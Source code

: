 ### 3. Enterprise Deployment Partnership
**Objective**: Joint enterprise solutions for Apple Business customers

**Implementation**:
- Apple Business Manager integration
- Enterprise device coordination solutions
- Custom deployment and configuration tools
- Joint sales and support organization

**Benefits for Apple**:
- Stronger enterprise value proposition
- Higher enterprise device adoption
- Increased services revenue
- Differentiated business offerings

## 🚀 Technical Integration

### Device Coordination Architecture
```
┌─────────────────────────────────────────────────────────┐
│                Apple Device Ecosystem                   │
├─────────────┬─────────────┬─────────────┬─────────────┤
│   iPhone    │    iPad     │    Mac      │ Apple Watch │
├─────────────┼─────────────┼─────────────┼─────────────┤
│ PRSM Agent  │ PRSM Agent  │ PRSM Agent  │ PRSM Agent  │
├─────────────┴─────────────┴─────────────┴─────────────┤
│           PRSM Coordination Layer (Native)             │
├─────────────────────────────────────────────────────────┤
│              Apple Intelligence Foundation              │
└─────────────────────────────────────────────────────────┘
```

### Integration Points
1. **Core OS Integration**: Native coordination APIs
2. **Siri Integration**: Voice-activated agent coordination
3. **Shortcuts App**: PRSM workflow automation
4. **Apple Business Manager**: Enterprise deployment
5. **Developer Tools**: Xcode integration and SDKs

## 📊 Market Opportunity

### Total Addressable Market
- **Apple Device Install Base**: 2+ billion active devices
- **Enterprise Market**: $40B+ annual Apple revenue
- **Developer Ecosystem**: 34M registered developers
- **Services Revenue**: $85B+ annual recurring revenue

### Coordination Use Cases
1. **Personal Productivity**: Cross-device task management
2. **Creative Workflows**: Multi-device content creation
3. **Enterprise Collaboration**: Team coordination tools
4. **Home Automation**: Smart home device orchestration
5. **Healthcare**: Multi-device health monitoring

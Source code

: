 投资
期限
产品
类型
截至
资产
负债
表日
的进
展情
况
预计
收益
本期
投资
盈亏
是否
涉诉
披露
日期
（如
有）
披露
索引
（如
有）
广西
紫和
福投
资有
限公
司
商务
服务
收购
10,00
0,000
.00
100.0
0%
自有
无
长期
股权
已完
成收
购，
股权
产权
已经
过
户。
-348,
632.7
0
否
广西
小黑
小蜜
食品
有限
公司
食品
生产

|---|

* _Task statement_:
From top to bottom, reproduce the material exactly.

* _Output of the task_:
Source code

: ### 3. Enterprise Deployment Partnership
**Objective**: Joint enterprise solutions for Apple Business customers

**Implementation**:
- Apple Business Manager integration
- Enterprise device coordination solutions
- Custom deployment and configuration tools
- Joint sales and support organization

**Benefits for Apple**:
- Stronger enterprise value proposition
- Higher enterprise device adoption
- Increased services revenue
- Differentiated business offerings

## 🚀 Technical Integration

### Device Coordination Architecture
```
┌─────────────────────────────────────────────────────────┐
│                Apple Device Ecosystem                   │
├─────────────┬─────────────┬─────────────┬─────────────┤
│   iPhone    │    iPad     │    Mac      │ Apple Watch │
├─────────────┼─────────────┼─────────────┼─────────────┤
│ PRSM Agent  │ PRSM Agent  │ PRSM Agent  │ PRSM Agent  │
├─────────────┴─────────────┴─────────────┴─────────────┤
│           PRSM Coordination Layer (Native)             │
├─────────────────────────────────────────────────────────┤
│              Apple Intelligence Foundation              │
└─────────────────────────────────────────────────────────┘
```

### Integration Points
1. **Core OS Integration**: Native coordination APIs
2. **Siri Integration**: Voice-activated agent coordination
3. **Shortcuts App**: PRSM workflow automation
4. **Apple Business Manager**: Enterprise deployment
5. **Developer Tools**: Xcode integration and SDKs

## 📊 Market Opportunity

### Total Addressable Market
- **Apple Device Install Base**: 2+ billion active devices
- **Enterprise Market**: $40B+ annual Apple revenue
- **Developer Ecosystem**: 34M registered developers
- **Services Revenue**: $85B+ annual recurring revenue

### Coordination Use Cases
1. **Personal Productivity**: Cross-device task management
2. **Creative Workflows**: Multi-device content creation
3. **Enterprise Collaboration**: Team coordination tools
4. **Home Automation**: Smart home device orchestration
5. **Healthcare**: Multi-device health monitoring

Source code

: 投资
期限
产品
类型
截至
资产
负债
表日
的进
展情
况
预计
收益
本期
投资
盈亏
是否
涉诉
披露
日期
（如
有）
披露
索引
（如
有）
广西
紫和
福投
资有
限公
司
商务
服务
收购
10,00
0,000
.00
100.0
0%
自有
无
长期
股权
已完
成收
购，
股权
产权
已经
过
户。
-348,
632.7
0
否
广西
小黑
小蜜
食品
有限
公司
食品
生产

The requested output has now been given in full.